(TASK DIRECTIONS): Among the entries below, please repeat exactly and only the lines from the line containing "we segment them?" to the line containing "Matplotlib, Seaborn, Scikit-learn.", both lines included.
################
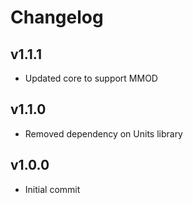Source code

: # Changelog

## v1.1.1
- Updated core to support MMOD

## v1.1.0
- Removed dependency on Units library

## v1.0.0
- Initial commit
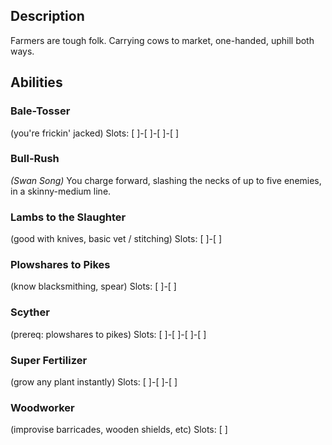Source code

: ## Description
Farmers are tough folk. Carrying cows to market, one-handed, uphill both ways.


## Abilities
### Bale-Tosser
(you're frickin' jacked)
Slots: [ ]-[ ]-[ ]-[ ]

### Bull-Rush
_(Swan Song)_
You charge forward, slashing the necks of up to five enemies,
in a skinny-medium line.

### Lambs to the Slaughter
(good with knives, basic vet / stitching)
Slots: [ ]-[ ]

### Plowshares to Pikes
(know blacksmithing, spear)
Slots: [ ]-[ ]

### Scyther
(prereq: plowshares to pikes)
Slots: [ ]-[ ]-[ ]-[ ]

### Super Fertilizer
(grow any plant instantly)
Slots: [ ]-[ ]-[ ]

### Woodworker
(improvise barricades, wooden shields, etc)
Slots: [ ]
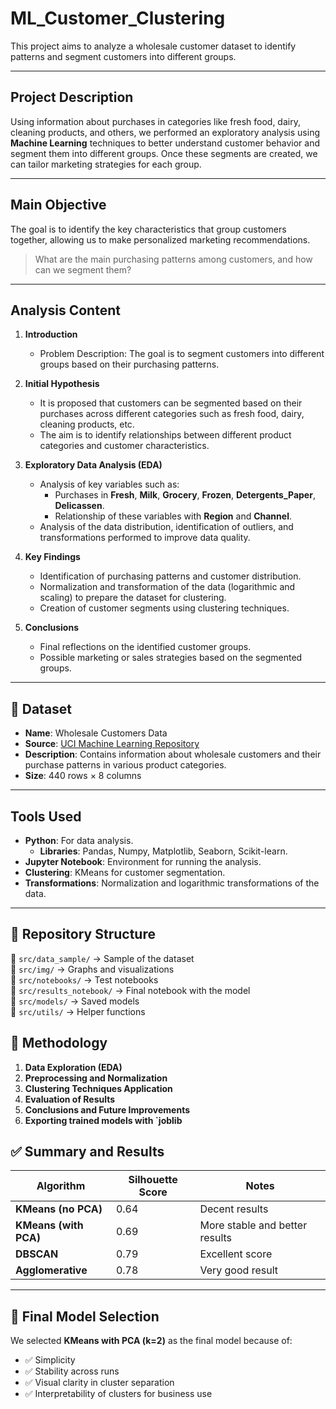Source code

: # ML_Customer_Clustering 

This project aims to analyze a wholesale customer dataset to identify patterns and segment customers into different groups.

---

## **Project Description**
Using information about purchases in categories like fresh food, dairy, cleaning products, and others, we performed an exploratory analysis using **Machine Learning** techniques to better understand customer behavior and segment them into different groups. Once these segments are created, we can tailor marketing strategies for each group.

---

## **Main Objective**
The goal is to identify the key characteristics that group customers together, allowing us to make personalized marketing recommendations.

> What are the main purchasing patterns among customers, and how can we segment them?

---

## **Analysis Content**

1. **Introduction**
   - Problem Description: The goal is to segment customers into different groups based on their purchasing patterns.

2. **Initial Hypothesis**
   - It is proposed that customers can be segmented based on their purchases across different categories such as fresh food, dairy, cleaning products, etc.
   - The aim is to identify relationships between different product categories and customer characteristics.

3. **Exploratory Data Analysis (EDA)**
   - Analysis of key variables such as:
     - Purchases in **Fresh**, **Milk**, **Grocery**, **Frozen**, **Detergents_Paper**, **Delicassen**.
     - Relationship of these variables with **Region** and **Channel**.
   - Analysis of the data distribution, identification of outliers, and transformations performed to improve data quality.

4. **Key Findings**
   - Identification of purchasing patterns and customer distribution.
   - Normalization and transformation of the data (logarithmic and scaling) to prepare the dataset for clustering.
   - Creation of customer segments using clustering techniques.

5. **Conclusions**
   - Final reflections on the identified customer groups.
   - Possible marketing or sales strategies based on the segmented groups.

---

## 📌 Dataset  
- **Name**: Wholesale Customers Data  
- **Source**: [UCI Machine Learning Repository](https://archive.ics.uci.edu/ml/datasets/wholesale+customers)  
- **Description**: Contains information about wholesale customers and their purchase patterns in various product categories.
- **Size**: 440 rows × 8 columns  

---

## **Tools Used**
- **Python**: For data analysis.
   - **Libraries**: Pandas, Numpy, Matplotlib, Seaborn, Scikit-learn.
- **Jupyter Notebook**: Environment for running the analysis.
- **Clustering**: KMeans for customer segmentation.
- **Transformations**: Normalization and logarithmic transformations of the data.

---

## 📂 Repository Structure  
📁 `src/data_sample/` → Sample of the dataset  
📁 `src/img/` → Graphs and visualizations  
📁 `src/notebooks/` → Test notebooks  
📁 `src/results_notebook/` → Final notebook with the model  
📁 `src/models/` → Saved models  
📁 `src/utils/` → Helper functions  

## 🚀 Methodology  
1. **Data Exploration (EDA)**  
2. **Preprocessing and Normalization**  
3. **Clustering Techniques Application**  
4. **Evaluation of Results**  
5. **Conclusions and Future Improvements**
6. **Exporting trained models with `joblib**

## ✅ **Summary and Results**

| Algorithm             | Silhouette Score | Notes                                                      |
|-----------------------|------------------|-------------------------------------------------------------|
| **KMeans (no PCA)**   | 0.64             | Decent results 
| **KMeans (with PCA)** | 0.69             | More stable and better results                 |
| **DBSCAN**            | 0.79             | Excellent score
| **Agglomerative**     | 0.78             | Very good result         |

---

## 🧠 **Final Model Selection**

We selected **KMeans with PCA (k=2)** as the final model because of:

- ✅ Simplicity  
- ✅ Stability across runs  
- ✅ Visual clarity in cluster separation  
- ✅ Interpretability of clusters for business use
################
(TASK RESPONSE):
> What are the main purchasing patterns among customers, and how can we segment them?

---

## **Analysis Content**

1. **Introduction**
   - Problem Description: The goal is to segment customers into different groups based on their purchasing patterns.

2. **Initial Hypothesis**
   - It is proposed that customers can be segmented based on their purchases across different categories such as fresh food, dairy, cleaning products, etc.
   - The aim is to identify relationships between different product categories and customer characteristics.

3. **Exploratory Data Analysis (EDA)**
   - Analysis of key variables such as:
     - Purchases in **Fresh**, **Milk**, **Grocery**, **Frozen**, **Detergents_Paper**, **Delicassen**.
     - Relationship of these variables with **Region** and **Channel**.
   - Analysis of the data distribution, identification of outliers, and transformations performed to improve data quality.

4. **Key Findings**
   - Identification of purchasing patterns and customer distribution.
   - Normalization and transformation of the data (logarithmic and scaling) to prepare the dataset for clustering.
   - Creation of customer segments using clustering techniques.

5. **Conclusions**
   - Final reflections on the identified customer groups.
   - Possible marketing or sales strategies based on the segmented groups.

---

## 📌 Dataset  
- **Name**: Wholesale Customers Data  
- **Source**: [UCI Machine Learning Repository](https://archive.ics.uci.edu/ml/datasets/wholesale+customers)  
- **Description**: Contains information about wholesale customers and their purchase patterns in various product categories.
- **Size**: 440 rows × 8 columns  

---

## **Tools Used**
- **Python**: For data analysis.
   - **Libraries**: Pandas, Numpy, Matplotlib, Seaborn, Scikit-learn.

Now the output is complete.